Agatha Christie’s Death on the Nile docked at The Lowry, Salford, delivering murder, suspense, and laughs to a near sell-out audience.
Directed by Lucy Bailey and adapted by Ken Ludwig, the production kept viewers hooked from start to finish.
Cast and Creative Team: Mark Hadfield leads as Hercule Poirot, with Glynis Barber (Salome Otterbourne), Bob Barrett (Colonel Race), Libby Alexandra-Cooper (Linnet Ridgeway), Esme Hough (Jacqueline de Bellefort) and Nye Occomore (Simon Doyle) supporting him. Helen Katamba (Annabelle Pennington), Camilla Anvar (Rosalie Otterbourne), Howard Gossington (Atticus Praed), Nicholas Prasad (Ramses Praed) and Terence Wilton (Septimus Troy) round out the cast.
Mike Britton designs the set, Oliver Fenwick lights the stage, Mic Pool creates the sound world, and Liam Steele directs movement. Fiery Angel produces the show in association with Agatha Christie Limited.
The play’s pacing is a strong asset. The story moves briskly from the Cairo museum to the Nile steamer. Early dialogue mixes menace with humour, as Jackie stalks Simon and Linnet while quipping lines such as “of course I have been following you” and warning Egypt is “the land of revenge.” The audience laughs nervously while recognising the danger.
The play builds tension with Jackie’s standoff, which ends when she shoots Simon in the leg, and with Linnet’s coffin sequence, which fills the theatre with panic. Yet heavy foreshadowing dilutes the mystery. When Simon warns, “She might take a cheap pop shot… I will break her neck,” the audience can predict Jackie’s guilt long before Poirot reveals it.

Colonel Race unexpectedly breaks the fourth wall. Asked to search for the gun, he replies, “I will seek to my errands all in good time,” pausing before returning to the plot. The audience laughs, but the moment jars, hinting at a role bigger than “Poirot’s old friend.”
The acting is spirited, though uneven in tone. Poirot’s opening speech on love sets a thoughtful note, anchoring the play in Christie’s themes of passion, betrayal and heartbreak. Some performances, particularly in scenes of tragedy, felt overly staged, as though trying to capture period mannerisms rather than genuine emotion. This could be a deliberate stylistic choice, but at times it risked pulling me out of the moment.

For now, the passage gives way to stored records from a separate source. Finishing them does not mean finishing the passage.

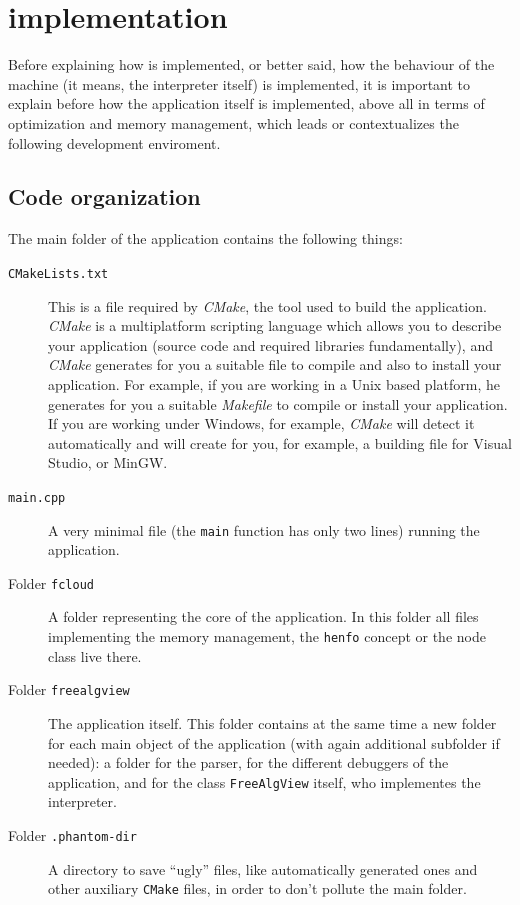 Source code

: \documentclass{article}
\begin{document}
\section{\fav implementation}
Before explaining how is \faupp implemented, or better said, how the behaviour
of the \faupp machine (it means, the interpreter itself) is implemented, it is
important to explain before how the application itself is implemented, above all
in terms of optimization and memory management, which leads or contextualizes
the following development enviroment.

\subsection{Code organization}
The main folder of the application contains the following things:

\begin{description}
  \item[\texttt{CMakeLists.txt}] This is a file required by \textit{CMake}, the tool used
    to build the application. \textit{CMake} is a multiplatform scripting language
    which allows you to describe your application (source code and required
    libraries fundamentally), and \textit{CMake} generates for you a suitable file
    to compile and also to install your application. For example, if you are
    working in a Unix based platform, he generates for you a suitable
    \textit{Makefile} to compile or install your application. If you are working
    under Windows, for example, \textit{CMake} will detect it automatically and
    will create for you, for example, a building file for Visual Studio, or
    MinGW.
  \item[\texttt{main.cpp}] A very minimal file (the \texttt{main} function has only two
    lines) running the application.
  \item[Folder \texttt{fcloud}] A folder representing the core of the
    application. In this folder all files implementing the memory management,
    the \texttt{henfo} concept or the node class live there.
  \item[Folder \texttt{freealgview}] The application itself. This folder
    contains at the same time a new folder for each main object of the
    application (with again additional subfolder if needed): a folder for the
    parser, for the different debuggers of the application, and for the class
    \texttt{FreeAlgView} itself, who implementes the \faupp interpreter.
  \item[Folder \texttt{.phantom-dir}] A directory to save ``ugly'' files, like
    automatically generated ones and other auxiliary \texttt{CMake} files, in
    order to don't pollute the main folder.
\end{description}
\end{document}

Jacqueline de Bellefort is one of the most compelling presences on stage with her repeated threats to Linnet raising both laughter and dread. Linnet herself, played with elegance, has standout moments, especially in the coffin sequence, which was one of the most physically gripping parts of the show.
Supporting actors add colour: Katamba’s Annabelle hustles for contracts, Wilton’s Septimus parades about in flamboyant robes, and his quiet confession with Salome creates moments of unexpected lightness.
Some dynamics felt forced. The chemistry between the mother and daughter characters in the museum was unconvincing, while Jackie and Simon repeating the same poetic image of the sun and moon in separate scenes came across as contrived rather than romantic.
Lucy Bailey directs with flair and invention. She uses a moving bed to create unease in Linnet’s scene and employs silent tableaus, like the doctor and his wife holding hands in an eerie spotlight, to build atmosphere without words. While humour and fourth-wall breaks sometimes weaken suspense, they fit Poirot’s dry wit.
The set is at its most convincing in the opening museum sequence, where the detail immediately grounds the story. Once on the steamer, the setting is less obvious until the reveal of a balcony makes it clearer.
Lighting and sound design are key strengths. The production opens with a roar of the ship’s engine in darkness, emphasising the importance of the steamer. Cold white light signals night, while warmer colours and spotlights mark shifts in tone.

The music does much of the heavy lifting: Egyptian street music, bird calls, and crickets immerse the audience in place, while suspenseful musical cues during confrontations add to the tension.
The Lowry audience responded with energy. They laughed consistently at Poirot’s wit and gasped when Linnet was shot at the end of Act I. After a brief silence, they broke into applause. By the finale, the ovation was sustained and enthusiastic. Engagement never faltered, even though the mystery lacked surprise.
I arrived at The Lowry an hour before curtain, collected my ticket and programme quickly, and joined a busy foyer. With some knowledge of Egyptian mythology, I looked forward to seeing how the production would use it. After a drink at the bar, I entered a packed auditorium.
The production highlights Christie’s central themes of love, jealousy, betrayal and revenge. Poirot’s speech on love and Jackie’s pursuit of Simon and Linnet drives the passion. Age and promise are also noted, lines like “A woman of infinite promise” underline themes of wasted potential and tragedy.
References to Egyptian mythology and gods add atmosphere but never develop into central ideas. A playful mention of Chanel No. 5 perfume earns laughs but momentarily breaks the 1930s illusion.
A bold, funny and atmospheric production, with enough theatrical flair to keep the audience enthralled from start to finish.